>>>>

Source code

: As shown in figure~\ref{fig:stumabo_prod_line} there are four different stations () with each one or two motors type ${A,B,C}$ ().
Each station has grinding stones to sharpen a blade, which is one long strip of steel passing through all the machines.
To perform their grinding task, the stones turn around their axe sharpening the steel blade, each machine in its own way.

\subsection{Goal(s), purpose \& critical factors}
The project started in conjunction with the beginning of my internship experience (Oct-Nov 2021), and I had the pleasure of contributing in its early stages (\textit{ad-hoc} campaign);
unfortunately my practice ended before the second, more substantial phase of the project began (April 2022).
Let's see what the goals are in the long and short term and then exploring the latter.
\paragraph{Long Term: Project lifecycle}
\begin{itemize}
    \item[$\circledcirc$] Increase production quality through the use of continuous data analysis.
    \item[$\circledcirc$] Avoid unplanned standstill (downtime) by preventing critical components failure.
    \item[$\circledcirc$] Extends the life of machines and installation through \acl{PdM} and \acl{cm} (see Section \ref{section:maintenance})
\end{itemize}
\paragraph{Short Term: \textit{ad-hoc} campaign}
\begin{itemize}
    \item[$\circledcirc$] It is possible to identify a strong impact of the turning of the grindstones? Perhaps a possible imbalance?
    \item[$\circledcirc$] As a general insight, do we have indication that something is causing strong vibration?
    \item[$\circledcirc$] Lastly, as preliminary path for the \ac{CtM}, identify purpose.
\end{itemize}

<<<<

§ EXERCISE AIM: Each line from the one containing "As shown in" through the final line of the records must be repeated exactly, with no line added or dropped.

§ RESULT OF THE EXERCISE:
: As shown in figure~\ref{fig:stumabo_prod_line} there are four different stations () with each one or two motors type ${A,B,C}$ ().
Each station has grinding stones to sharpen a blade, which is one long strip of steel passing through all the machines.
To perform their grinding task, the stones turn around their axe sharpening the steel blade, each machine in its own way.

\subsection{Goal(s), purpose \& critical factors}
The project started in conjunction with the beginning of my internship experience (Oct-Nov 2021), and I had the pleasure of contributing in its early stages (\textit{ad-hoc} campaign);
unfortunately my practice ended before the second, more substantial phase of the project began (April 2022).
Let's see what the goals are in the long and short term and then exploring the latter.
\paragraph{Long Term: Project lifecycle}
\begin{itemize}
    \item[$\circledcirc$] Increase production quality through the use of continuous data analysis.
    \item[$\circledcirc$] Avoid unplanned standstill (downtime) by preventing critical components failure.
    \item[$\circledcirc$] Extends the life of machines and installation through \acl{PdM} and \acl{cm} (see Section \ref{section:maintenance})
\end{itemize}
\paragraph{Short Term: \textit{ad-hoc} campaign}
\begin{itemize}
    \item[$\circledcirc$] It is possible to identify a strong impact of the turning of the grindstones? Perhaps a possible imbalance?
    \item[$\circledcirc$] As a general insight, do we have indication that something is causing strong vibration?
    \item[$\circledcirc$] Lastly, as preliminary path for the \ac{CtM}, identify purpose.
\end{itemize}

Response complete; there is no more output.